A long-term approach to world-class maintenance, particularly in organizations with large networks of plants, eventually culls savings commensurate with development costs of new facilities, freeing up capital for manufacturers to enter new geographies and/or markets. To paraphrase the words of Crosby, “expansion is free.”

Daily Team Maintenance

Not all maintenance needs to be or should be conducted by maintenance staff. With sufficient training and support, operators can be equipped with the skills and knowledge to start equipment up each day, ensuring that steps — review for abnormalities, cleaning, lubrication, etc. — have been taken to ensure safe and continuous operation during their shifts.

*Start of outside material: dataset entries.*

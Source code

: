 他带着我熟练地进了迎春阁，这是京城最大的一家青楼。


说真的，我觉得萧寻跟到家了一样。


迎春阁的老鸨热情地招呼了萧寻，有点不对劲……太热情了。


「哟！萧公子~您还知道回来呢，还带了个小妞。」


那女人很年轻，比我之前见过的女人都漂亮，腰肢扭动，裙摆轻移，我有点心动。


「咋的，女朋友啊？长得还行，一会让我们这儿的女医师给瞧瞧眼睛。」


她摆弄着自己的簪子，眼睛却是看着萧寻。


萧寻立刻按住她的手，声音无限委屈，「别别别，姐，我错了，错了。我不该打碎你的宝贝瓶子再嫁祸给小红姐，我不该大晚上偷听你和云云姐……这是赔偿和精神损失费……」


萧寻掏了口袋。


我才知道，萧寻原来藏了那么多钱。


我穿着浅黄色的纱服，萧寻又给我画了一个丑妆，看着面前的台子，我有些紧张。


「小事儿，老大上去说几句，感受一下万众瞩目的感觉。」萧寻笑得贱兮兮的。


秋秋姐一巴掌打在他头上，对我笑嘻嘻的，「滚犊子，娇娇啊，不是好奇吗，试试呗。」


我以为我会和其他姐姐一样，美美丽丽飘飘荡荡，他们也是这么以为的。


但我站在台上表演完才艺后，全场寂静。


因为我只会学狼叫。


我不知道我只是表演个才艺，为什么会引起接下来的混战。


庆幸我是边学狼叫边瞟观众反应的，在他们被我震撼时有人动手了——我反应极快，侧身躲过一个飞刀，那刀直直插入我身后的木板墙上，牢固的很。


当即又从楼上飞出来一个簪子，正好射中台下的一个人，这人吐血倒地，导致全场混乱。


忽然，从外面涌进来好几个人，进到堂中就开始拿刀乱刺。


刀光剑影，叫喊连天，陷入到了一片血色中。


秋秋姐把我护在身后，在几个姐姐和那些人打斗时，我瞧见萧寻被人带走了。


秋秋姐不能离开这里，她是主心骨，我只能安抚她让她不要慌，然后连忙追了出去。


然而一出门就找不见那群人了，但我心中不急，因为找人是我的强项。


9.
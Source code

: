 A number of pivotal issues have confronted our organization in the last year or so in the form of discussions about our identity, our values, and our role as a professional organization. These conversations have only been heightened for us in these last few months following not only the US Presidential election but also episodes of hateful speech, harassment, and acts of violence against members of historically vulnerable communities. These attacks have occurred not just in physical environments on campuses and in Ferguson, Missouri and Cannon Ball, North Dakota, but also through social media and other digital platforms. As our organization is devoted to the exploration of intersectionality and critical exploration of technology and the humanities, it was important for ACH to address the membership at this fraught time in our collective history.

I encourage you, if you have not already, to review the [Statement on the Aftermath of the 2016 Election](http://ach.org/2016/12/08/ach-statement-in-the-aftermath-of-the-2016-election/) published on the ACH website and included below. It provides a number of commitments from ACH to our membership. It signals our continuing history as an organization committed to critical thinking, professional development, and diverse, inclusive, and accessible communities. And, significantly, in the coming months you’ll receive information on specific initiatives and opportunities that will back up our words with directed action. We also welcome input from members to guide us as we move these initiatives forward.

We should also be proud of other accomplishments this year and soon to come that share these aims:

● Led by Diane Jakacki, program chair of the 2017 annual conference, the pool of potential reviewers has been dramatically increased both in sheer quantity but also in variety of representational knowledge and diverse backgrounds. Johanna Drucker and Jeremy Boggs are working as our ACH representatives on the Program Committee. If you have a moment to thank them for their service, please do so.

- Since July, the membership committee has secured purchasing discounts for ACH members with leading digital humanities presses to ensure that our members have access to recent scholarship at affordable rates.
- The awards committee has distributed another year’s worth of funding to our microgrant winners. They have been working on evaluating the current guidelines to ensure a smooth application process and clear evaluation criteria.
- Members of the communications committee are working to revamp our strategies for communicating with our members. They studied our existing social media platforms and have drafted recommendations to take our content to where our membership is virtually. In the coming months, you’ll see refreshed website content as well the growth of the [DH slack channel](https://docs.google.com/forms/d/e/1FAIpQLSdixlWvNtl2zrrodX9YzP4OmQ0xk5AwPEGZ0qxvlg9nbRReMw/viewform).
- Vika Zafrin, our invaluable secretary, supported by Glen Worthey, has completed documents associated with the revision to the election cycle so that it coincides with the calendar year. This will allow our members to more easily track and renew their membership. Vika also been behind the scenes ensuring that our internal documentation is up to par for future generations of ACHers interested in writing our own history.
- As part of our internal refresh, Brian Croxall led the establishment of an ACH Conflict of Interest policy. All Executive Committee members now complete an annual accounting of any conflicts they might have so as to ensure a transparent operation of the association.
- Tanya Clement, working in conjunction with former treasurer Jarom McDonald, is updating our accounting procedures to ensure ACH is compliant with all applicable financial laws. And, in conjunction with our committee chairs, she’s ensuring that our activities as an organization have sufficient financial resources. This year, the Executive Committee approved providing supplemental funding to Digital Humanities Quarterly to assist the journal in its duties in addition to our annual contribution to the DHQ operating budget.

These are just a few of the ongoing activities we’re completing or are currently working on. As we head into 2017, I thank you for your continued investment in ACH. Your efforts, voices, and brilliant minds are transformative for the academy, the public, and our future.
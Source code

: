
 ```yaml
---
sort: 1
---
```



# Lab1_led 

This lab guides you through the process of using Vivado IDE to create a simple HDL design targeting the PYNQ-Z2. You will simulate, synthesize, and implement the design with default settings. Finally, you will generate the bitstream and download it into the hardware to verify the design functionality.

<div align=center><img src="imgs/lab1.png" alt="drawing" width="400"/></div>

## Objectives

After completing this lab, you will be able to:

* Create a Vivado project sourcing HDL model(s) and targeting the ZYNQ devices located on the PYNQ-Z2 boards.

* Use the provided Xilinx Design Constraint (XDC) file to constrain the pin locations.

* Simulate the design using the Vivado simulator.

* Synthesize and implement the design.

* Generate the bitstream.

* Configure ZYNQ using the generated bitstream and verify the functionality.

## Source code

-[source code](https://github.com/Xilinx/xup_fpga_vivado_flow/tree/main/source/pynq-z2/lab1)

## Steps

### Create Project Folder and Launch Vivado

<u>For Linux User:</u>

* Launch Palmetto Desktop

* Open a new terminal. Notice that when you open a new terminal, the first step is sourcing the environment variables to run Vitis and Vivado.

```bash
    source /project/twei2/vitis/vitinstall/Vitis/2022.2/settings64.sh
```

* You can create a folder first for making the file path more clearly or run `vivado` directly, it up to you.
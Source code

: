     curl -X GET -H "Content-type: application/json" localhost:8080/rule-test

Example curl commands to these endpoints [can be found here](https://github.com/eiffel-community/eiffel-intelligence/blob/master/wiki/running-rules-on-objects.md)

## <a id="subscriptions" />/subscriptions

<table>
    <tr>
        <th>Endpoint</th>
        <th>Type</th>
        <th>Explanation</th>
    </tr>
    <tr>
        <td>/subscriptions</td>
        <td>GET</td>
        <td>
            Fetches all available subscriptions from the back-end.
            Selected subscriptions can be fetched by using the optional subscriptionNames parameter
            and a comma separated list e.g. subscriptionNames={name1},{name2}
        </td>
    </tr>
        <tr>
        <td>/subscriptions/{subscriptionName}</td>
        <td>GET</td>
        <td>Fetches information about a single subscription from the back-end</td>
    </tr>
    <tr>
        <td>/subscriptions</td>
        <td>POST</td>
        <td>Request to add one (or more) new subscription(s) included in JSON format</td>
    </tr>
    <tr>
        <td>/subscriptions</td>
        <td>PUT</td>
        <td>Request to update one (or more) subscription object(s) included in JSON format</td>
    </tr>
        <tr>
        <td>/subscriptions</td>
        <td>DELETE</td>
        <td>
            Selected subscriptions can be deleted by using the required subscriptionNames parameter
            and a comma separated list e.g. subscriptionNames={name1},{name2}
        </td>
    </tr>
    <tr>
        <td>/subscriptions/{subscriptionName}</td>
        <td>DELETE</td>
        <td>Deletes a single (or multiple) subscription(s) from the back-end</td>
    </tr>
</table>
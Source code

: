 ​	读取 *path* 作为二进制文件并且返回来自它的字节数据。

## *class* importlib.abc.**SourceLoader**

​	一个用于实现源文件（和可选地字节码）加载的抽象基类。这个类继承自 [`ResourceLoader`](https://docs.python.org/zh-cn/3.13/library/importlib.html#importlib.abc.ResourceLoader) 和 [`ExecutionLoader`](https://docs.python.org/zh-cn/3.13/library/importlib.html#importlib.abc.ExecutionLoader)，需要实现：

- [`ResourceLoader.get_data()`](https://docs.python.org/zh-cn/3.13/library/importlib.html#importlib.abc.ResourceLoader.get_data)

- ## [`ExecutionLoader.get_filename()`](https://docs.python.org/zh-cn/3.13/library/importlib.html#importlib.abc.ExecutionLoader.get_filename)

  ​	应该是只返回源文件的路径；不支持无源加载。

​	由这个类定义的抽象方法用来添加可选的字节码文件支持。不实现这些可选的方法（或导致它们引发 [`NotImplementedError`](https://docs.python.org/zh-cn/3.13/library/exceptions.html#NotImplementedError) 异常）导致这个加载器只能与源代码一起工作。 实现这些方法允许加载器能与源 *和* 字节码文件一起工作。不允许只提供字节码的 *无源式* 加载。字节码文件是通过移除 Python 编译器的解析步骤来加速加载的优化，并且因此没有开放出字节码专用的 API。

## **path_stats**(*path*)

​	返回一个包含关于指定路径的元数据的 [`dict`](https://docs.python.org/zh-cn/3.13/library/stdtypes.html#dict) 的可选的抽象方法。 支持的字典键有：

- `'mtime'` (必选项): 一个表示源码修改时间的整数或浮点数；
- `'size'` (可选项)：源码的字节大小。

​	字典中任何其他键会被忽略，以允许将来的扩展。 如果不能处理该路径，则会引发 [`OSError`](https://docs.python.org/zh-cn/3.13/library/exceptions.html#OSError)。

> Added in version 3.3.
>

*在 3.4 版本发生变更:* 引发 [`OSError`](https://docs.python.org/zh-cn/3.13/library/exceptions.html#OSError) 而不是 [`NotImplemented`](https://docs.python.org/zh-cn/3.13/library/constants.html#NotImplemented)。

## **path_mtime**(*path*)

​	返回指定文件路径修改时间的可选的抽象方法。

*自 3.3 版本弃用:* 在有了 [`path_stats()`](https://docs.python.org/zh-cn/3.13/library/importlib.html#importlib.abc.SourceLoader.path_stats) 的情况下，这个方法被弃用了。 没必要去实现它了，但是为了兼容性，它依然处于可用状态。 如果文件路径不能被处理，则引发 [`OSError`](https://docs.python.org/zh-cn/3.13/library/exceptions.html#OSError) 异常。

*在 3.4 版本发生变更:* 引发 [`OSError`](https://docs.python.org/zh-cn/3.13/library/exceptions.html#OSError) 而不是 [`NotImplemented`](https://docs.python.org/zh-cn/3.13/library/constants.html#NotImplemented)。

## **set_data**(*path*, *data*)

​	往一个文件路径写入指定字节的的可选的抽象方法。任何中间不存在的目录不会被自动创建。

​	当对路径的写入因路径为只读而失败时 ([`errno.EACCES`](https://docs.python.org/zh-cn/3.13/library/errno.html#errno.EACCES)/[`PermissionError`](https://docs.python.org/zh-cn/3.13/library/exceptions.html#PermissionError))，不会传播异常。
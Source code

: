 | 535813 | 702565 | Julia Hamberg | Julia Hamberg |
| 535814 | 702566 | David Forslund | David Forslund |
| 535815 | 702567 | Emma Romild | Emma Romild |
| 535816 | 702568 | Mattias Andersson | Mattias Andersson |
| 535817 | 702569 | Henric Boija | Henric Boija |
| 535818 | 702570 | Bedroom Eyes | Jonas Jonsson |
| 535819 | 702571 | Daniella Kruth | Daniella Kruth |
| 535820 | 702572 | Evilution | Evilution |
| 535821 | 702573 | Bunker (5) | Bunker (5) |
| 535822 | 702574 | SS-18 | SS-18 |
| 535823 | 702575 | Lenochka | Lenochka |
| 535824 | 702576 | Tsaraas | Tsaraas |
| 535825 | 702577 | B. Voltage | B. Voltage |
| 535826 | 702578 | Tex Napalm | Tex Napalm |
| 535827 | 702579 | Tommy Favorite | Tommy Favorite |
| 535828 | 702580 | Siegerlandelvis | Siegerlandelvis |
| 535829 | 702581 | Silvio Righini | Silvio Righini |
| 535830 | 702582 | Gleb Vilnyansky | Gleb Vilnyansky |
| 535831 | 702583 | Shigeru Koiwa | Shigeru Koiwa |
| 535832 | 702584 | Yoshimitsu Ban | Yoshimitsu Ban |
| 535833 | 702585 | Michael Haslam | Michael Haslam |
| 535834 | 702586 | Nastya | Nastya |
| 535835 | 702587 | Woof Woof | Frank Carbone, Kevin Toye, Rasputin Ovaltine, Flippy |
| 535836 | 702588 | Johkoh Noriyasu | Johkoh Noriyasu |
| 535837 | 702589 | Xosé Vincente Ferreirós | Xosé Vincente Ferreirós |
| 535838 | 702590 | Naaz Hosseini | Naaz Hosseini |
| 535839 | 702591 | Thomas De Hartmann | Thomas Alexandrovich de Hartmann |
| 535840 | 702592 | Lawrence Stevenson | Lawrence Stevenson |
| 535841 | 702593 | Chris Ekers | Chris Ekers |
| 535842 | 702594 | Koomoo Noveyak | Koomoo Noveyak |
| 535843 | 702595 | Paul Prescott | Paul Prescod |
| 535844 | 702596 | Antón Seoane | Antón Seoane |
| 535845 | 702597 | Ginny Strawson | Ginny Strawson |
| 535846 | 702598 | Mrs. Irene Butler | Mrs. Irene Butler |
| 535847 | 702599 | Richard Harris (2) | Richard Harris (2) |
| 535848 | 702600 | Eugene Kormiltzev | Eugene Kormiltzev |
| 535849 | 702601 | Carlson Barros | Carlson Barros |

Operators tend to know more about the machines they’re running than they are given credit for, and, thus, are an invaluable frontline defense against minor stops or breakdowns. They are keenly aware of the sound, smell, and vibrations of their machines, knowing intuitively when they are running properly and when they are not. Being with a machine every day for a full shift, operators are quick to recognize an oil leak or a loose bolt that could be a precursor to a larger problem. But what’s lacking in most organizations is the management trust of operators to take on maintenance tasks and the standardized procedures to guide and engage operators in those activities.

Manufacturers don’t need to rely on highly skilled maintenance technicians for daily activities, but they also cannot just throw these responsibilities to frontline workers. Companies should establish strategic planning that cascades corporate goals to management behaviors and operator actions — aligning all parties, top to bottom, in the company. This approach tactically implements the training and skills development necessary for operators to confidently handle maintenance assignments. In this work environment, daily team maintenance drives improved production performances (elimination of off-quality production, prevention of equipment stops) as well as improved management of capital expenditures (prevention of gradual equipment deterioration that eventually ends in a premature breakdown and replacement).

Planned Maintenance

The way that manufacturers handle equipment maintenance has consequences for both daily production and long-term capital budgets. But it’s not simply an issue of more maintenance being better maintenance, as eventually the costs of keeping equipment in perfect condition (staff time, planned downtime, replacement parts) could conceivably overshadow the benefits. There must be a balanced, systematic approach that is both cost effective and eliminates machine failures and losses. Preventive and predictive maintenance methods efficiently distribute maintenance staff and maintenance costs, moving manufacturers from a reactive maintenance approach to one that rigorously evaluates and determines where and when to apply resources.

Early Equipment Management

For those manufacturers that involve frontline staff in routine maintenance activities and/or incorporate some management elements of planned maintenance, savings are quick to emerge as losses are prevented. Team maintenance and planned maintenance also provide the information that allows executives to strategically plan equipment expenditures. You cannot manage equipment and make capital-equipment decisions until you accurately monitor and detail the status of your equipment. It is this third phase — early equipment management — that delivers significant strategic savings to an organization by accurately identifying and meeting long-term equipment needs.

Early equipment management involves systematically planning for, purchasing, and installing new equipment. It aligns equipment requirements with expected life of current equipment and future process and product needs, helping manufacturers to be prepared for market changes and flexibly transition to new products running on new machines. It also requires skilled maintenance staff who aren’t constantly chasing machine stoppages and breakdowns — instead, maintenance is a partner in equipment planning, providing a realistic picture of equipment longevity and adaptability to new materials and processes, and managing the efficient installation of equipment and ramp up of production.